キジハタ(アコウ)の行動範囲

自己最高記録のキジハタ

狙った魚をより効率的に釣るためにはその魚の生態や習性を知ることが近道だ。キジハタのような人気のある、しかも生息数がそれほど多くないと言われている魚種では尚更重要な知識ではないだろうか?

仕掛けを投げる釣り場周辺に狙いの魚が居なければ釣れることはない。当然だけどこれは超重要。釣り場周辺にキジハタは居るのか?居たとしたら居着きか?それとも回遊か?

キジハタ(アコウ)の行動範囲を調査したデータがあった。

キジハタの行動範囲はおよそ1km以内

山口県の行ったキジハタ放流後の行動調査において、放流地点から1km以内で捕獲されたキジハタと、1km以上離れた場所で捕獲されたキジハタの割合は約20:1となったようだ。

つまり、キジハタというハタ類の95%は半径1kmほどの範囲を生活の場として生息している、と言える。

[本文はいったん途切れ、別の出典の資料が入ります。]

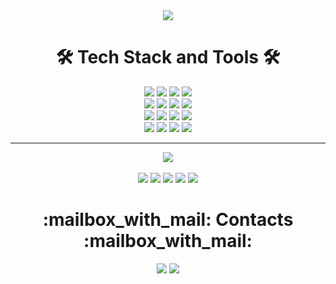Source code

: <div align=center>
	<img src="https://capsule-render.vercel.app/api?type=cylinder&color=CCFFFF&text=Hello!👋&fontAlignY=45&fontSize=60&height=165&animation=blinking&desc=Welcome%20to%20your%20visit&descAlignY=70&fontColor=333333" />
</div>

<body>	
<div align=center>
	<h1> 🛠 Tech Stack and Tools 🛠 </h1>
	<img src="https://img.shields.io/badge/Git-F05032?style=for-the-badge&logo=Conda-Forge&logoColor=white" />
	<img src="https://img.shields.io/badge/GitHub-181717?style=for-the-badge&logo=Conda-Forge&logoColor=white" />
	<img src="https://img.shields.io/badge/Java-007396?style=for-the-badge&logo=Conda-Forge&logoColor=white" />
	<img src="https://img.shields.io/badge/SpringBoot-6DB33F?style=for-the-badge&logo=SpringBoot&logoColor=white" />
	<br/>
	<img src="https://img.shields.io/badge/HTML5-E34F26?style=for-the-badge&logo=HTML5&logoColor=white" />
	<img src="https://img.shields.io/badge/CSS3-1572B6?style=for-the-badge&logo=CSS3&logoColor=white" />
	<img src="https://img.shields.io/badge/Javascript-F7DF1E?style=for-the-badge&logo=Javascript&logoColor=white" />
	<img src="https://img.shields.io/badge/Jquery-0769AD?style=for-the-badge&logo=Jquery&logoColor=white" />
	<br/>
	<img src="https://img.shields.io/badge/Node.JS-339933?style=for-the-badge&logo=Node.JS&logoColor=white" />
	<img src="https://img.shields.io/badge/MongoDB-47A248?style=for-the-badge&logo=MongoDB&logoColor=white" />
	<img src="https://img.shields.io/badge/PostgreSQL-4169E1?style=for-the-badge&logo=PostgreSQL&logoColor=white" />
	<img src="https://img.shields.io/badge/Oracle-F80000?style=for-the-badge&logo=Oracle&logoColor=white">
	<br/>
	<img src="https://img.shields.io/badge/Eclipse%20IDE-2C2255.svg?&style=for-the-badge&logo=Eclipse%20IDE&logoColor=white" />
	<img src="https://img.shields.io/badge/intellij%20idea-181717?style=for-the-badge&logo=intellijidea&logoColor=white">
	<img src="https://img.shields.io/badge/Visual%20Studio%20Code-007ACC.svg?&style=for-the-badge&logo=Visual%20Studio%20Code&logoColor=white" />
	<img src="https://img.shields.io/badge/Android%20Studio-3DDC84.svg?&style=for-the-badge&logo=Android%20Studio&logoColor=white" />
</div>

---

<div align=center>
	<img src="https://github-profile-summary-cards.vercel.app/api/cards/profile-details?username=kimyj1206&theme=nord_dark" />
	<br><br>
	<img src="http://github-profile-summary-cards.vercel.app/api/cards/repos-per-language?username=kimyj1206&theme=nord_dark" />
 	<img src="http://github-profile-summary-cards.vercel.app/api/cards/most-commit-language?username=kimyj1206&theme=nord_dark" />
  	<img src="http://github-profile-summary-cards.vercel.app/api/cards/stats?username=kimyj1206&theme=nord_dark" />
   	<img src="http://github-profile-summary-cards.vercel.app/api/cards/productive-time?username=kimyj1206&theme=nord_dark&utcOffset=8" />
	<img src="http://mazassumnida.wtf/api/v2/generate_badge?boj=kimyj1592" />
</div>

<div align=center>
	<h1>:mailbox_with_mail: Contacts :mailbox_with_mail:</h1>
	<img src="https://img.shields.io/badge/Gmail-d14836?style=flat-square&logo=Gmail&logoColor=white&link=mailto:kimyj02126@gmail.com)(mailto:kimyj02126@gmail.com)" />
	<img src="https://img.shields.io/badge/Naver-03C75A?style=flat-square&logo=Naver&logoColor=white&link=mailto:kimyj1592@naver.com)(mailto:kimyj1592@naver.com)" />
</div>
</body>


<!--
📚 🛠
**kimyj1206/kimyj1206** is a ✨ _special_ ✨ repository because its `README.md` (this file) appears on your GitHub profile.

Here are some ideas to get you started:

- 🔭 I’m currently working on ...
- 🌱 I’m currently learning ...
- 👯 I’m looking to collaborate on ...
- 🤔 I’m looking for help with ...
- 💬 Ask me about ...
- 📫 How to reach me: ...
- 😄 Pronouns: ...
- ⚡ Fun fact: ...
-->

これは放流されたキジハタに関してのデータなので、天然のキジハタはもしかしたら行動範囲がもっと広いかもしれない。更に、この放流調査は山口県の油谷湾で行われたようだが、他の地域や完全な外海ではどうなのか、という疑問もある。

もっと言えば調査では5年の期間中に捕獲されたキジハタについてのデータであり、もっと長い期間、例えば10年以上などキジハタが大型化していく過程における行動範囲の変化などは読み取れない。

ただ、極めて限定的なデータではあるけど、95%という圧倒的な数字の差はある程度信ぴょう性がありそうだ。

キジハタが釣れるポイントは偏る

キジハタの行動範囲に関するデータを見る限り、この魚はあまり大きく移動するような習性はなさそうで、アラカブ(カサゴ)ほどはないかもしれないが、生まれついた場所からあまり離れずに成長〜繁殖の過程をたどり、再び同じ地域で稚魚が育つ、というサイクルが成り立つのかもしれない。

ということは釣りに関して言えば、やはりキジハタの釣れるポイントは偏る可能性が高いと言える。

そういえば鹿児島市内で小型〜中型のキジハタがよく釣れるというポイントを知っているが(好きな場所ではないので基本的に行かないけど)、コの字型の広々とした港内でキジハタが釣れるのはごく一部の護岸だけで、港内の残りほとんどを占める岸壁や堤防では全く釣れないらしい。

キジハタの好ポイントを探そう

1匹のキジハタが釣れたポイントは、きっとほかにもまとまった数のキジハタがいるに違いない。ハタ類は大型化すると深場に移動すると言われている。沖合1km以内の深場にキジハタの好みそうな岩礁帯や沖堤防、沖磯などがあればそのあたりまでを生活圏として行き来している可能性がある。

地域の特徴を把握しておけば釣れたキジハタが小型であろうと、1匹のキジハタの釣果がその後のビッグワンに繋がることになるのだ。と思う。思いたい。